WORK ORDER> Once you reach the line containing "In addition to" in the entries below, write out that line and each one after it down to the line containing "subprocess overhead) for", exactly and with nothing added.

INPUT>
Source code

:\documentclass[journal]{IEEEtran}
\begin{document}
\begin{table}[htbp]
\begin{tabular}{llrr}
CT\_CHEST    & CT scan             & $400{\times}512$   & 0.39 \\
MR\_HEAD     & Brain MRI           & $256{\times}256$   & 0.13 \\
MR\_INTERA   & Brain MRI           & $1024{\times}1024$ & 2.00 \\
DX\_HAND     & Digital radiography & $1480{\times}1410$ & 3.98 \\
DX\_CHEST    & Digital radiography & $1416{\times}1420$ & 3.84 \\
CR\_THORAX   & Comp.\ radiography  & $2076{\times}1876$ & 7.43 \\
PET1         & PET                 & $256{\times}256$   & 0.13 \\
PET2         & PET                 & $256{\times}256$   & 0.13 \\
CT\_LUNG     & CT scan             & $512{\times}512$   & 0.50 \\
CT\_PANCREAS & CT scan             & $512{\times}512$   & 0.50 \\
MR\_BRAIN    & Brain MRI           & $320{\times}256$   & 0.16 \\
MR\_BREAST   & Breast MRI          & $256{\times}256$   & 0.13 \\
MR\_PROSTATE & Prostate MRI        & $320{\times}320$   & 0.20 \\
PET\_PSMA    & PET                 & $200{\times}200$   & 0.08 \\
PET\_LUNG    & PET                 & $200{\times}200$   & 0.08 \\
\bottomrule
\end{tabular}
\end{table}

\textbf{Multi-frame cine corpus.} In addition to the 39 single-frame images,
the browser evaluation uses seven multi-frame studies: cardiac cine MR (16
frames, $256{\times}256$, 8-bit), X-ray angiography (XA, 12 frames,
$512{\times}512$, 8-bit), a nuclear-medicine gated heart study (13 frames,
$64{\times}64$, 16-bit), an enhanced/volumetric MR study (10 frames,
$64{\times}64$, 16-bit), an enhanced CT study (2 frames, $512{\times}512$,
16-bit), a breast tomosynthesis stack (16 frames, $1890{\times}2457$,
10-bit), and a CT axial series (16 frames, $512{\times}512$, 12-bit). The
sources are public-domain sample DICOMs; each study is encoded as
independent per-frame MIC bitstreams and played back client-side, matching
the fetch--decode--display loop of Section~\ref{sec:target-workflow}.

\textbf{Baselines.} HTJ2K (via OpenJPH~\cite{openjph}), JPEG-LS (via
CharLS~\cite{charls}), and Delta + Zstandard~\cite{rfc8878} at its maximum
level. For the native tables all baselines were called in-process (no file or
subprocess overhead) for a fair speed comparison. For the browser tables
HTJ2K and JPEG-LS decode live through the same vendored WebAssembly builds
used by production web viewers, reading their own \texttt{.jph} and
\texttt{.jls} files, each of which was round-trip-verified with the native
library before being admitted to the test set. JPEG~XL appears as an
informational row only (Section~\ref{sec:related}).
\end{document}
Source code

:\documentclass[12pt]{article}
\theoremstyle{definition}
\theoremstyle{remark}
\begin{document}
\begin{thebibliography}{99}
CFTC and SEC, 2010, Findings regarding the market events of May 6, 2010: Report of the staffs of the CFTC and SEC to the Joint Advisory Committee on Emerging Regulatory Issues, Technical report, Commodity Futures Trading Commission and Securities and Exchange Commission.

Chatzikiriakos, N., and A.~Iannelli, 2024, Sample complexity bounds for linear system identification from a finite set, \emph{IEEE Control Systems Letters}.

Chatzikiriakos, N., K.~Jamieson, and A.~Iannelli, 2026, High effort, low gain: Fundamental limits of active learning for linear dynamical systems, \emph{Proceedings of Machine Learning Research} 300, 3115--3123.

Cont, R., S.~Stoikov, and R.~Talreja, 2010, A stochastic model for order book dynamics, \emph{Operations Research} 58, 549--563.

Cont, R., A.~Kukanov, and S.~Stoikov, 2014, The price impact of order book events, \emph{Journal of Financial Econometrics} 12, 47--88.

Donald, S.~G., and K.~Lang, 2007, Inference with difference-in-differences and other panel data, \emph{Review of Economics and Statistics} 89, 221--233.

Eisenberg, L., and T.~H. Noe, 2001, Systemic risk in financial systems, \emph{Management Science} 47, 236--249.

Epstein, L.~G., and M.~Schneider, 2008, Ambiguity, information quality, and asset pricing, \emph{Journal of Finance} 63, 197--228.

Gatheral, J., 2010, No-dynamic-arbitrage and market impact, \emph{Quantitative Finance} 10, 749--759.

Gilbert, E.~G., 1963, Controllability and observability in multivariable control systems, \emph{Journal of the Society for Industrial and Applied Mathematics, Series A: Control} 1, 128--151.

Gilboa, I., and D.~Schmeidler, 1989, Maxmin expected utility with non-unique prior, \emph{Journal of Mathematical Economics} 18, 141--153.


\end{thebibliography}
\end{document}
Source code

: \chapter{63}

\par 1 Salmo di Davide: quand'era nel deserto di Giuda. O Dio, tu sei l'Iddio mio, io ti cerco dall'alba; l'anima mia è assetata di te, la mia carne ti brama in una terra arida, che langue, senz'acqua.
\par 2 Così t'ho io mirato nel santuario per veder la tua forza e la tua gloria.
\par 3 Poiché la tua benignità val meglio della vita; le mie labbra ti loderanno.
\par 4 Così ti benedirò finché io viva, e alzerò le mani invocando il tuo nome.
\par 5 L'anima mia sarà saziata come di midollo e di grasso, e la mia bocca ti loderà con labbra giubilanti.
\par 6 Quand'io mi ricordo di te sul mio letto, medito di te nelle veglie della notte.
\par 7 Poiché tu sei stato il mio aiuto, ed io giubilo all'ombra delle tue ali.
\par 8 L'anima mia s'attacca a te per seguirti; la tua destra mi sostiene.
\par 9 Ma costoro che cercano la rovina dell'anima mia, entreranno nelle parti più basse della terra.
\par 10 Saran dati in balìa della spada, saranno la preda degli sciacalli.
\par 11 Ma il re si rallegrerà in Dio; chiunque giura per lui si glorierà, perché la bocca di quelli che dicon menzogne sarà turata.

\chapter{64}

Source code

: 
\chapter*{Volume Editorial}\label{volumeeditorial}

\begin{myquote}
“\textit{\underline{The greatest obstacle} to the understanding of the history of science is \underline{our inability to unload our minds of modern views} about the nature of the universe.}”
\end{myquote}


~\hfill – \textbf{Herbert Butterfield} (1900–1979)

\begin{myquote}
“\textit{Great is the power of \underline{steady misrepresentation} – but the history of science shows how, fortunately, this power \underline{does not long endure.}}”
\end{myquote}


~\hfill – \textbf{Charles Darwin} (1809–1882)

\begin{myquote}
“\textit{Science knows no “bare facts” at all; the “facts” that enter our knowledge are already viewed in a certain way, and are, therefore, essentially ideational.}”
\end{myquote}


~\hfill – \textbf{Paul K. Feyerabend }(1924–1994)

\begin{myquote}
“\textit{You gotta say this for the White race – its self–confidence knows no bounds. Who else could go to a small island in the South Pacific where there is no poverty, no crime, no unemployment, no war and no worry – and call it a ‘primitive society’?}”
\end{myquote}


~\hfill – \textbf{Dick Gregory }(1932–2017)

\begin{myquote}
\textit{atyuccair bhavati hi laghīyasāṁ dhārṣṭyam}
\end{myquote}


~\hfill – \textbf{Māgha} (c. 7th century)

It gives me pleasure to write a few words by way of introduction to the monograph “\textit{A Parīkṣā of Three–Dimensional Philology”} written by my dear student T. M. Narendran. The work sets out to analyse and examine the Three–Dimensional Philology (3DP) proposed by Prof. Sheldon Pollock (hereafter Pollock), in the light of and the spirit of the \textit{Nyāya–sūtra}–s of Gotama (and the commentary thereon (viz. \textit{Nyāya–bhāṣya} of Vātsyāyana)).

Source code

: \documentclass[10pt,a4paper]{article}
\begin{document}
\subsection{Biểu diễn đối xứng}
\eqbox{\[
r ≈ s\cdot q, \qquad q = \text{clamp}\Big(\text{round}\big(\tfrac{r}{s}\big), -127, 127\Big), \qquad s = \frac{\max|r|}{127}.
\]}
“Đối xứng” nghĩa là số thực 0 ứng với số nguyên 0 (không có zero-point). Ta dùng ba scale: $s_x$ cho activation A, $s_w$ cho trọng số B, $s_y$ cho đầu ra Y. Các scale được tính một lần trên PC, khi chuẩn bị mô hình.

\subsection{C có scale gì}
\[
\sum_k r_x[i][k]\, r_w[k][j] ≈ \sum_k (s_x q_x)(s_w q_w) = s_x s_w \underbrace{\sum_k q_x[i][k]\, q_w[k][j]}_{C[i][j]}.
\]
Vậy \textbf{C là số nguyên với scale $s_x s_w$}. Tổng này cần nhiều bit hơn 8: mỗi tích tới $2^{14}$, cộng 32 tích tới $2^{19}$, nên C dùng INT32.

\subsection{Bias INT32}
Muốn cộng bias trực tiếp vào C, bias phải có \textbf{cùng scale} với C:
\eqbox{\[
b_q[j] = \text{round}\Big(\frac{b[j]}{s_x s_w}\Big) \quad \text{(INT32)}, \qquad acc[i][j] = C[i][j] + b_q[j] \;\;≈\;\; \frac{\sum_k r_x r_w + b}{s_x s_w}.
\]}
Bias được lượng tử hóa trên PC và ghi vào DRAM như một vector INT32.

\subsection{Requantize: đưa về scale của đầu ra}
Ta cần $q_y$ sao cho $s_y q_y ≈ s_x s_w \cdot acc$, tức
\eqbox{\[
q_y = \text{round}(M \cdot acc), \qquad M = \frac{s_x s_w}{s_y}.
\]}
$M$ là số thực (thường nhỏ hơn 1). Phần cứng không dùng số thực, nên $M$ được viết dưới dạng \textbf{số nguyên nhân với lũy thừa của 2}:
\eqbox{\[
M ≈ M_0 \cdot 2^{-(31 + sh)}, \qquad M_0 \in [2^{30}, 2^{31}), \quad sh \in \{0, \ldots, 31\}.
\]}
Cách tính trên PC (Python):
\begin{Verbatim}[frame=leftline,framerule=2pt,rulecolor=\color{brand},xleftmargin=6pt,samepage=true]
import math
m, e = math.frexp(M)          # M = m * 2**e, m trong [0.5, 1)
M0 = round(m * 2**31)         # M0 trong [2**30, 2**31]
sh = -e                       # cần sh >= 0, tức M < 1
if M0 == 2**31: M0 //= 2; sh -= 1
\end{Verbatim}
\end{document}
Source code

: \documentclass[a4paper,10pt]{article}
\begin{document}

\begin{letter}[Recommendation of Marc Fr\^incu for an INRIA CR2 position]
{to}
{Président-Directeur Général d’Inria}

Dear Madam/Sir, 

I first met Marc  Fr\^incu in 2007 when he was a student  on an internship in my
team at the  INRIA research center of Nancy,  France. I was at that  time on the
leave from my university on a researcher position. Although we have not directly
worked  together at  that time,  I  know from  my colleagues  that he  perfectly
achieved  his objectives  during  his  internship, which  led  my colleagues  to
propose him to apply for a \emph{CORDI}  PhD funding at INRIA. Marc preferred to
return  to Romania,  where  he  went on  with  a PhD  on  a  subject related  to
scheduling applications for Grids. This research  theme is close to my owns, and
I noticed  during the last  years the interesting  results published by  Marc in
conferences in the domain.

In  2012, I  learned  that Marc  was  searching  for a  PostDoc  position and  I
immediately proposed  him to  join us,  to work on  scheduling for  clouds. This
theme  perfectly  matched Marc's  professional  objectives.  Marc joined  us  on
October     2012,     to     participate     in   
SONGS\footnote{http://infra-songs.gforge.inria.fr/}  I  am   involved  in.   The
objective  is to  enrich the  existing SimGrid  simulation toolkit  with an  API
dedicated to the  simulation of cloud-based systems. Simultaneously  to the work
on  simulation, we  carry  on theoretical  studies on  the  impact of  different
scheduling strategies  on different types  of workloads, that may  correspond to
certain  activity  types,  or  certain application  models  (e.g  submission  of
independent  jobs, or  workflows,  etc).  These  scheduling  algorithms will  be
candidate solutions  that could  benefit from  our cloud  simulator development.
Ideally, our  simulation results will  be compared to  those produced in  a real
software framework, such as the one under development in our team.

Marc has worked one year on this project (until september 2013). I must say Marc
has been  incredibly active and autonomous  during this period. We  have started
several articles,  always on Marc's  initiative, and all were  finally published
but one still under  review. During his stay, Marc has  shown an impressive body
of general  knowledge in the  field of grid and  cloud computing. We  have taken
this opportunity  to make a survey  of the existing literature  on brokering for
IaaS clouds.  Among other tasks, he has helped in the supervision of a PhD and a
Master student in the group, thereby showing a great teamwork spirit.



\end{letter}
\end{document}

RESULT>
\textbf{Multi-frame cine corpus.} In addition to the 39 single-frame images,
the browser evaluation uses seven multi-frame studies: cardiac cine MR (16
frames, $256{\times}256$, 8-bit), X-ray angiography (XA, 12 frames,
$512{\times}512$, 8-bit), a nuclear-medicine gated heart study (13 frames,
$64{\times}64$, 16-bit), an enhanced/volumetric MR study (10 frames,
$64{\times}64$, 16-bit), an enhanced CT study (2 frames, $512{\times}512$,
16-bit), a breast tomosynthesis stack (16 frames, $1890{\times}2457$,
10-bit), and a CT axial series (16 frames, $512{\times}512$, 12-bit). The
sources are public-domain sample DICOMs; each study is encoded as
independent per-frame MIC bitstreams and played back client-side, matching
the fetch--decode--display loop of Section~\ref{sec:target-workflow}.

\textbf{Baselines.} HTJ2K (via OpenJPH~\cite{openjph}), JPEG-LS (via
CharLS~\cite{charls}), and Delta + Zstandard~\cite{rfc8878} at its maximum
level. For the native tables all baselines were called in-process (no file or
subprocess overhead) for a fair speed comparison. For the browser tables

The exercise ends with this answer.